***** RECORDS FOR THIS TASK *****

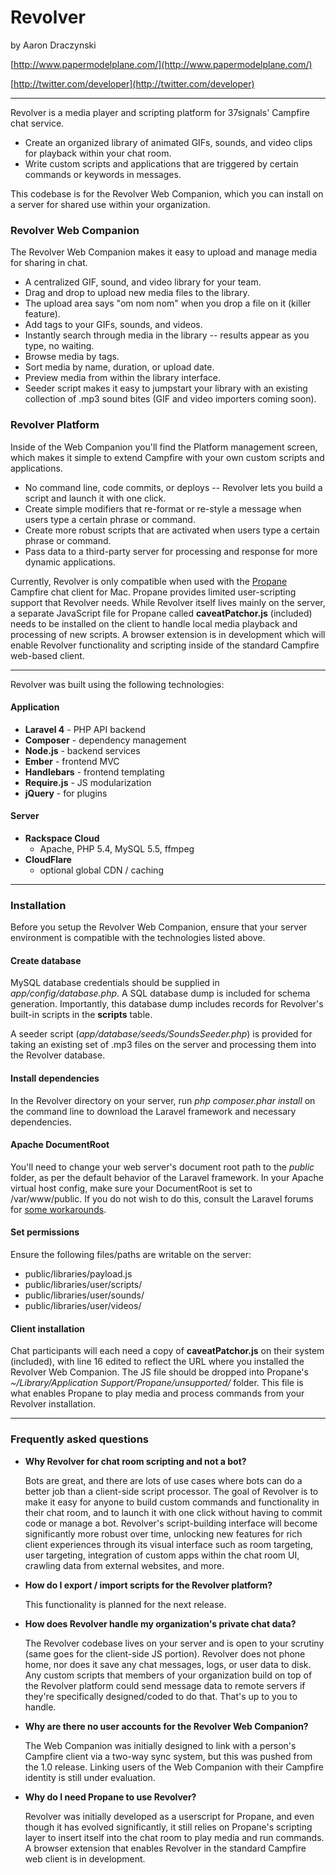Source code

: Revolver
========
by Aaron Draczynski

[http://www.papermodelplane.com/](http://www.papermodelplane.com/)

[http://twitter.com/developer](http://twitter.com/developer)

---

Revolver is a media player and scripting platform for 37signals' Campfire chat service.

* Create an organized library of animated GIFs, sounds, and video clips for playback within your chat room.
* Write custom scripts and applications that are triggered by certain commands or keywords in messages.

This codebase is for the Revolver Web Companion, which you can install on a server for shared use within your organization.

### Revolver Web Companion
The Revolver Web Companion makes it easy to upload and manage media for sharing in chat.

* A centralized GIF, sound, and video library for your team.
* Drag and drop to upload new media files to the library.
* The upload area says "om nom nom" when you drop a file on it (killer feature).
* Add tags to your GIFs, sounds, and videos.
* Instantly search through media in the library -- results appear as you type, no waiting.
* Browse media by tags.
* Sort media by name, duration, or upload date.
* Preview media from within the library interface.
* Seeder script makes it easy to jumpstart your library with an existing collection of .mp3 sound bites (GIF and video importers coming soon).

### Revolver Platform
Inside of the Web Companion you'll find the Platform management screen, which makes it simple to extend Campfire with your own custom scripts and applications.

* No command line, code commits, or deploys -- Revolver lets you build a script and launch it with one click.
* Create simple modifiers that re-format or re-style a message when users type a certain phrase or command.
* Create more robust scripts that are activated when users type a certain phrase or command.
* Pass data to a third-party server for processing and response for more dynamic applications.

Currently, Revolver is only compatible when used with the [Propane](http://propaneapp.com/) Campfire chat client for Mac. Propane provides limited user-scripting support that Revolver needs. While Revolver itself lives mainly on the server, a separate JavaScript file for Propane called **caveatPatchor.js** (included) needs to be installed on the client to handle local media playback and processing of new scripts. A browser extension is in development which will enable Revolver functionality and scripting inside of the standard Campfire web-based client.

---

Revolver was built using the following technologies:

#### Application
* **Laravel 4** - PHP API backend
* **Composer** - dependency management
* **Node.js** - backend services
* **Ember** - frontend MVC
* **Handlebars** - frontend templating
* **Require.js** - JS modularization
* **jQuery** - for plugins

#### Server
* **Rackspace Cloud**
  * Apache, PHP 5.4, MySQL 5.5, ffmpeg
* **CloudFlare**
  * optional global CDN / caching

---

### Installation
Before you setup the Revolver Web Companion, ensure that your server environment is compatible with the technologies listed above.

#### Create database
MySQL database credentials should be supplied in _app/config/database.php_. A SQL database dump is included for schema generation. Importantly, this database dump includes records for Revolver's built-in scripts in the **scripts** table.

A seeder script (_app/database/seeds/SoundsSeeder.php_) is provided for taking an existing set of .mp3 files on the server and processing them into the Revolver database.

#### Install dependencies
In the Revolver directory on your server, run _php composer.phar install_ on the command line to download the Laravel framework and necessary dependencies.

#### Apache DocumentRoot
You'll need to change your web server's document root path to the _public_ folder, as per the default behavior of the Laravel framework. In your Apache virtual host config, make sure your DocumentRoot is set to /var/www/public. If you do not wish to do this, consult the Laravel forums for [some workarounds](http://forums.laravel.io/viewtopic.php?pid=48975).

#### Set permissions
Ensure the following files/paths are writable on the server:

* public/libraries/payload.js
* public/libraries/user/scripts/
* public/libraries/user/sounds/
* public/libraries/user/videos/

#### Client installation
Chat participants will each need a copy of **caveatPatchor.js** on their system (included), with line 16 edited to reflect the URL where you installed the Revolver Web Companion. The JS file should be dropped into Propane's _~/Library/Application Support/Propane/unsupported/_ folder. This file is what enables Propane to play media and process commands from your Revolver installation.

---

### Frequently asked questions

* **Why Revolver for chat room scripting and not a bot?**

  Bots are great, and there are lots of use cases where bots can do a better job than a client-side script processor. The goal of Revolver is to make it easy for anyone to build custom commands and functionality in their chat room, and to launch it with one click without having to commit code or manage a bot. Revolver's script-building interface will become significantly more robust over time, unlocking new features for rich client experiences through its visual interface such as room targeting, user targeting, integration of custom apps within the chat room UI, crawling data from external websites, and more.

* **How do I export / import scripts for the Revolver platform?**

  This functionality is planned for the next release.

* **How does Revolver handle my organization's private chat data?**

  The Revolver codebase lives on your server and is open to your scrutiny (same goes for the client-side JS portion). Revolver does not phone home, nor does it save any chat messages, logs, or user data to disk. Any custom scripts that members of your organization build on top of the Revolver platform could send message data to remote servers if they're specifically designed/coded to do that. That's up to you to handle.

* **Why are there no user accounts for the Revolver Web Companion?**

  The Web Companion was initially designed to link with a person's Campfire client via a two-way sync system, but this was pushed from the 1.0 release. Linking users of the Web Companion with their Campfire identity is still under evaluation.

* **Why do I need Propane to use Revolver?**

  Revolver was initially developed as a userscript for Propane, and even though it has evolved significantly, it still relies on Propane's scripting layer to insert itself into the chat room to play media and run commands. A browser extension that enables Revolver in the standard Campfire web client is in development.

*****

• _ASSIGNMENT_: Starting at the line with "[http://twitter.com/developer](http://twitter.com/developer)" and ending at the line with "or upload date.", print each line of the listing above exactly, with no other lines.

• _EXPECTED OUTPUT_:
[http://twitter.com/developer](http://twitter.com/developer)

---

Revolver is a media player and scripting platform for 37signals' Campfire chat service.

* Create an organized library of animated GIFs, sounds, and video clips for playback within your chat room.
* Write custom scripts and applications that are triggered by certain commands or keywords in messages.

This codebase is for the Revolver Web Companion, which you can install on a server for shared use within your organization.

### Revolver Web Companion
The Revolver Web Companion makes it easy to upload and manage media for sharing in chat.

* A centralized GIF, sound, and video library for your team.
* Drag and drop to upload new media files to the library.
* The upload area says "om nom nom" when you drop a file on it (killer feature).
* Add tags to your GIFs, sounds, and videos.
* Instantly search through media in the library -- results appear as you type, no waiting.
* Browse media by tags.
* Sort media by name, duration, or upload date.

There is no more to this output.